The vox humana (from Latin 'human voice'; Spanish and voz humana; voix humaine; voce umana, also a term for a celeste stop, q.v.) is a short-resonator reed stop on the pipe organ, so named because of its supposed resemblance to the human voice. As a rule, the stop is used with a tremulant, which undulates the wind supply, causing a vibrato effect. The vox humana is intended to evoke the impression of a singing choir or soloist, though the success of this intent depends as much upon the acoustics of the room in which the organ speaks as it does the voicing of the pipes. It is almost invariably at 8 ft pitch, though on theater organs it is not uncommon to encounter a chorus of vox humana stops unified at 16 ft, 8 ft and occasionally 4 ft pitch on the Great manual and 8 ft and 4 ft pitch on the Accompaniment manual.

The vox humana is one of the oldest reeds in organ building, based on its appearance in very early instruments. It is common on French classical organs in the 17th and 18th centuries, where it was used as a solo voice. The vox humana also appears on German and Dutch organs of the period, though not as frequently as in France. French organs in the 19th and 20th centuries almost invariably featured a voix humaine in the Récit (the most commonly enclosed division of the French romantic organ), though by this time the literature had evolved and it was used to play rich, harmonic chordal progressions. Many American organs built in the romantic style include a vox humana in order to facilitate the playing of this literature.

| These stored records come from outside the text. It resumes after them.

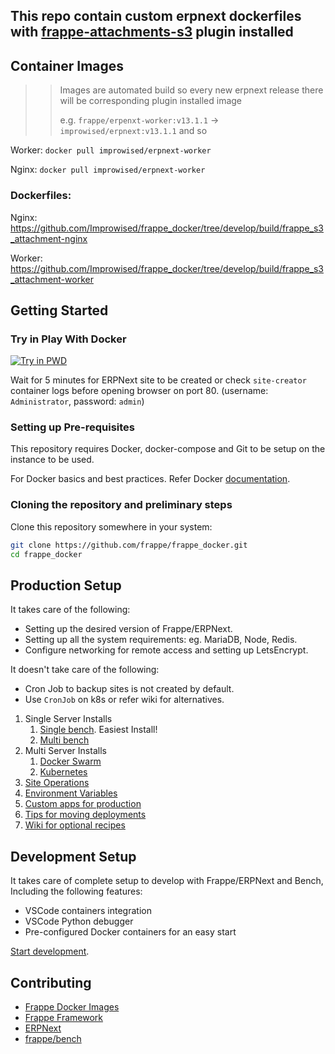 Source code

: ## This repo contain custom erpnext dockerfiles with [frappe-attachments-s3](https://github.com/zerodha/frappe-attachments-s3) plugin installed

## Container Images

>> Images are automated build so every new erpnext release there will be corresponding plugin installed image
>>
>> e.g. `frappe/erpenxt-worker:v13.1.1` -> `improwised/erpnext:v13.1.1` and so

Worker: `docker pull improwised/erpnext-worker`

Nginx: `docker pull improwised/erpnext-worker`

### Dockerfiles:

Nginx: https://github.com/Improwised/frappe_docker/tree/develop/build/frappe_s3_attachment-nginx

Worker: https://github.com/Improwised/frappe_docker/tree/develop/build/frappe_s3_attachment-worker

## Getting Started

### Try in Play With Docker

<a href="https://labs.play-with-docker.com/?stack=https://raw.githubusercontent.com/frappe/frappe_docker/main/pwd.yml">
  <img src="https://raw.githubusercontent.com/play-with-docker/stacks/master/assets/images/button.png" alt="Try in PWD"/>
</a>

Wait for 5 minutes for ERPNext site to be created or check `site-creator` container logs before opening browser on port 80. (username: `Administrator`, password: `admin`)

### Setting up Pre-requisites

This repository requires Docker, docker-compose and Git to be setup on the instance to be used.

For Docker basics and best practices. Refer Docker [documentation](http://docs.docker.com).

### Cloning the repository and preliminary steps

Clone this repository somewhere in your system:

```sh
git clone https://github.com/frappe/frappe_docker.git
cd frappe_docker
```

## Production Setup

It takes care of the following:

- Setting up the desired version of Frappe/ERPNext.
- Setting up all the system requirements: eg. MariaDB, Node, Redis.
- Configure networking for remote access and setting up LetsEncrypt.

It doesn't take care of the following:

- Cron Job to backup sites is not created by default.
- Use `CronJob` on k8s or refer wiki for alternatives.

1. Single Server Installs
   1. [Single bench](docs/single-bench.md). Easiest Install!
   2. [Multi bench](docs/multi-bench.md)
2. Multi Server Installs
   1. [Docker Swarm](docs/docker-swarm.md)
   2. [Kubernetes](https://helm.erpnext.com)
3. [Site Operations](docs/site-operations.md)
4. [Environment Variables](docs/environment-variables.md)
5. [Custom apps for production](docs/custom-apps-for-production.md)
6. [Tips for moving deployments](docs/tips-for-moving-deployments.md)
7. [Wiki for optional recipes](https://github.com/frappe/frappe_docker/wiki)

## Development Setup

It takes care of complete setup to develop with Frappe/ERPNext and Bench, Including the following features:

- VSCode containers integration
- VSCode Python debugger
- Pre-configured Docker containers for an easy start

[Start development](development).

## Contributing

- [Frappe Docker Images](CONTRIBUTING.md)
- [Frappe Framework](https://github.com/frappe/frappe#contributing)
- [ERPNext](https://github.com/frappe/erpnext#contributing)
- [frappe/bench](https://github.com/frappe/bench)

Vox humana stops in very old organs had a fairly wide variety of designs and tonal qualities. It was during the nineteenth century that the design became fairly standardized. Today, most builders construct vox humana pipes in approximately the same way, though the scaling will vary between builders and according to the tonal style in which the organ is designed. The actual sound of the pipe is dependent upon the voicer, with an open "O" or a long "E" sound probably being the most common result.